Exercise aim :: Each line below is to be copied exactly as it appears.

(Available records begins)

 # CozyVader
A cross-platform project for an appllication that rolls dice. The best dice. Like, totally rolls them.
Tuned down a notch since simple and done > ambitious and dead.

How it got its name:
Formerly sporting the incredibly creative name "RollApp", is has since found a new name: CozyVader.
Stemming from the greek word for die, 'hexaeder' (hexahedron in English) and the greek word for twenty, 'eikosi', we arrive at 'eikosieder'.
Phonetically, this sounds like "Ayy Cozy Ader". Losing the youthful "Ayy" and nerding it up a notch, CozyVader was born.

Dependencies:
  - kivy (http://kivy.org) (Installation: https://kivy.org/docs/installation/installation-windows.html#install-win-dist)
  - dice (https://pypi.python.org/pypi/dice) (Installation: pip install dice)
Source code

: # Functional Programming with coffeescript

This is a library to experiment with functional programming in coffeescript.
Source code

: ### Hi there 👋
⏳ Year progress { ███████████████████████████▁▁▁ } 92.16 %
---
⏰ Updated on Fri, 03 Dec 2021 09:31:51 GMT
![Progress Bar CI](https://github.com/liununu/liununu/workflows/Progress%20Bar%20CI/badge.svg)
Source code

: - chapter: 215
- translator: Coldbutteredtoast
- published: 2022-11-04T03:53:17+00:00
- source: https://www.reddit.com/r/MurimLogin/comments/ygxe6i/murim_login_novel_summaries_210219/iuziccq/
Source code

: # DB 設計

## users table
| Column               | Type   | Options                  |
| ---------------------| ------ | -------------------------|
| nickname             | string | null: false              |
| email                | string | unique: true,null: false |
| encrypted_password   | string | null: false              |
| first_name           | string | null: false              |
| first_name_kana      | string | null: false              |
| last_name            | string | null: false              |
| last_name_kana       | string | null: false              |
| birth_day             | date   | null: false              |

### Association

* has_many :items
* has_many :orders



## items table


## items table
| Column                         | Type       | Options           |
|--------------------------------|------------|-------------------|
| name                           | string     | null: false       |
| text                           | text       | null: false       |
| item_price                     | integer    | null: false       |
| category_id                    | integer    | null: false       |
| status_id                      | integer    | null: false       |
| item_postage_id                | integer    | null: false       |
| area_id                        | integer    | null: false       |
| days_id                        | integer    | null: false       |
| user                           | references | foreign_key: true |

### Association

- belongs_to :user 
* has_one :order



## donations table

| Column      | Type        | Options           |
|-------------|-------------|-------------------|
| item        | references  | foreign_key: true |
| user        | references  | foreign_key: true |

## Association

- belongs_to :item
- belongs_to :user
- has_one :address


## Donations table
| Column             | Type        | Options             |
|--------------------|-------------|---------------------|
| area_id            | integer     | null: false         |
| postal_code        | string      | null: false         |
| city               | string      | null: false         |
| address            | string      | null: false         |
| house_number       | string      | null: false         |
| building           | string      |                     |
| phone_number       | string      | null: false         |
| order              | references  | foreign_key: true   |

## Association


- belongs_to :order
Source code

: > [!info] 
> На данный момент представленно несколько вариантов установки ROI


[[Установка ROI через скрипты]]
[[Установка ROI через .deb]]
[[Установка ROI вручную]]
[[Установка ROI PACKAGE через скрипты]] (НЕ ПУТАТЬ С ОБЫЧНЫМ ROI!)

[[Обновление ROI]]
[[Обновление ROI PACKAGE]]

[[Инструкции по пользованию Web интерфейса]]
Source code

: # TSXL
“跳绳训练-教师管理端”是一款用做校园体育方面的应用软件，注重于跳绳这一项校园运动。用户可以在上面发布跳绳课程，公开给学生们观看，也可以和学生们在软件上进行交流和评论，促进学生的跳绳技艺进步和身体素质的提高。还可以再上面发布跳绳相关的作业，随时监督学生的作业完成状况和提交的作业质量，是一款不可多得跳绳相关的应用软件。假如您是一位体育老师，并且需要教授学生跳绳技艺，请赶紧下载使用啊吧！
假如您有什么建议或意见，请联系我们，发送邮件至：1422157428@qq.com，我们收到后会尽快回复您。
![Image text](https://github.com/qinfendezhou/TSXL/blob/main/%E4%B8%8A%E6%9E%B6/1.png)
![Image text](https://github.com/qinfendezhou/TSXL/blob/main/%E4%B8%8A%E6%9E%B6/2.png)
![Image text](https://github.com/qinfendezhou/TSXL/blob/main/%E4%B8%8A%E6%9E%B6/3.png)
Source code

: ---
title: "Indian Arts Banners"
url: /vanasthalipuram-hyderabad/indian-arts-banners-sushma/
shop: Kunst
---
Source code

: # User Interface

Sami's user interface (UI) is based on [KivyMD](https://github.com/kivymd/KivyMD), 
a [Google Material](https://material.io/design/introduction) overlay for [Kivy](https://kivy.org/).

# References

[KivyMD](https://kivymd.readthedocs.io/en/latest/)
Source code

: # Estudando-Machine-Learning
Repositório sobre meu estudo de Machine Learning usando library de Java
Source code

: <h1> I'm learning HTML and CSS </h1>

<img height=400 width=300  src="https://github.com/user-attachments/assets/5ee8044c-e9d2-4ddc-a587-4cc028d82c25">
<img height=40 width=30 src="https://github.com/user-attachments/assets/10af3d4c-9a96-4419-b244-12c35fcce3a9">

(Available records ends)

Answer to the exercise ::
 # CozyVader
A cross-platform project for an appllication that rolls dice. The best dice. Like, totally rolls them.
Tuned down a notch since simple and done > ambitious and dead.

How it got its name:
Formerly sporting the incredibly creative name "RollApp", is has since found a new name: CozyVader.
Stemming from the greek word for die, 'hexaeder' (hexahedron in English) and the greek word for twenty, 'eikosi', we arrive at 'eikosieder'.
Phonetically, this sounds like "Ayy Cozy Ader". Losing the youthful "Ayy" and nerding it up a notch, CozyVader was born.

Dependencies:
  - kivy (http://kivy.org) (Installation: https://kivy.org/docs/installation/installation-windows.html#install-win-dist)
  - dice (https://pypi.python.org/pypi/dice) (Installation: pip install dice)
Source code

: # Functional Programming with coffeescript

This is a library to experiment with functional programming in coffeescript.
Source code

: ### Hi there 👋
⏳ Year progress { ███████████████████████████▁▁▁ } 92.16 %
---
⏰ Updated on Fri, 03 Dec 2021 09:31:51 GMT
![Progress Bar CI](https://github.com/liununu/liununu/workflows/Progress%20Bar%20CI/badge.svg)
Source code

: - chapter: 215
- translator: Coldbutteredtoast
- published: 2022-11-04T03:53:17+00:00
- source: https://www.reddit.com/r/MurimLogin/comments/ygxe6i/murim_login_novel_summaries_210219/iuziccq/
Source code

: # DB 設計

## users table
| Column               | Type   | Options                  |
| ---------------------| ------ | -------------------------|
| nickname             | string | null: false              |
| email                | string | unique: true,null: false |
| encrypted_password   | string | null: false              |
| first_name           | string | null: false              |
| first_name_kana      | string | null: false              |
| last_name            | string | null: false              |
| last_name_kana       | string | null: false              |
| birth_day             | date   | null: false              |

### Association

* has_many :items
* has_many :orders



## items table


## items table
| Column                         | Type       | Options           |
|--------------------------------|------------|-------------------|
| name                           | string     | null: false       |
| text                           | text       | null: false       |
| item_price                     | integer    | null: false       |
| category_id                    | integer    | null: false       |
| status_id                      | integer    | null: false       |
| item_postage_id                | integer    | null: false       |
| area_id                        | integer    | null: false       |
| days_id                        | integer    | null: false       |
| user                           | references | foreign_key: true |

### Association

- belongs_to :user 
* has_one :order



## donations table

| Column      | Type        | Options           |
|-------------|-------------|-------------------|
| item        | references  | foreign_key: true |
| user        | references  | foreign_key: true |

## Association

- belongs_to :item
- belongs_to :user
- has_one :address


## Donations table
| Column             | Type        | Options             |
|--------------------|-------------|---------------------|
| area_id            | integer     | null: false         |
| postal_code        | string      | null: false         |
| city               | string      | null: false         |
| address            | string      | null: false         |
| house_number       | string      | null: false         |
| building           | string      |                     |
| phone_number       | string      | null: false         |
| order              | references  | foreign_key: true   |

## Association


- belongs_to :order
Source code

: > [!info] 
> На данный момент представленно несколько вариантов установки ROI


[[Установка ROI через скрипты]]
[[Установка ROI через .deb]]
[[Установка ROI вручную]]
[[Установка ROI PACKAGE через скрипты]] (НЕ ПУТАТЬ С ОБЫЧНЫМ ROI!)

[[Обновление ROI]]
[[Обновление ROI PACKAGE]]

[[Инструкции по пользованию Web интерфейса]]
Source code

: # TSXL
“跳绳训练-教师管理端”是一款用做校园体育方面的应用软件，注重于跳绳这一项校园运动。用户可以在上面发布跳绳课程，公开给学生们观看，也可以和学生们在软件上进行交流和评论，促进学生的跳绳技艺进步和身体素质的提高。还可以再上面发布跳绳相关的作业，随时监督学生的作业完成状况和提交的作业质量，是一款不可多得跳绳相关的应用软件。假如您是一位体育老师，并且需要教授学生跳绳技艺，请赶紧下载使用啊吧！
假如您有什么建议或意见，请联系我们，发送邮件至：1422157428@qq.com，我们收到后会尽快回复您。
![Image text](https://github.com/qinfendezhou/TSXL/blob/main/%E4%B8%8A%E6%9E%B6/1.png)
![Image text](https://github.com/qinfendezhou/TSXL/blob/main/%E4%B8%8A%E6%9E%B6/2.png)
![Image text](https://github.com/qinfendezhou/TSXL/blob/main/%E4%B8%8A%E6%9E%B6/3.png)
Source code

: ---
title: "Indian Arts Banners"
url: /vanasthalipuram-hyderabad/indian-arts-banners-sushma/
shop: Kunst
---
Source code

: # User Interface

Sami's user interface (UI) is based on [KivyMD](https://github.com/kivymd/KivyMD), 
a [Google Material](https://material.io/design/introduction) overlay for [Kivy](https://kivy.org/).

# References

[KivyMD](https://kivymd.readthedocs.io/en/latest/)
Source code

: # Estudando-Machine-Learning
Repositório sobre meu estudo de Machine Learning usando library de Java
Source code

: <h1> I'm learning HTML and CSS </h1>

<img height=400 width=300  src="https://github.com/user-attachments/assets/5ee8044c-e9d2-4ddc-a587-4cc028d82c25">
<img height=40 width=30 src="https://github.com/user-attachments/assets/10af3d4c-9a96-4419-b244-12c35fcce3a9">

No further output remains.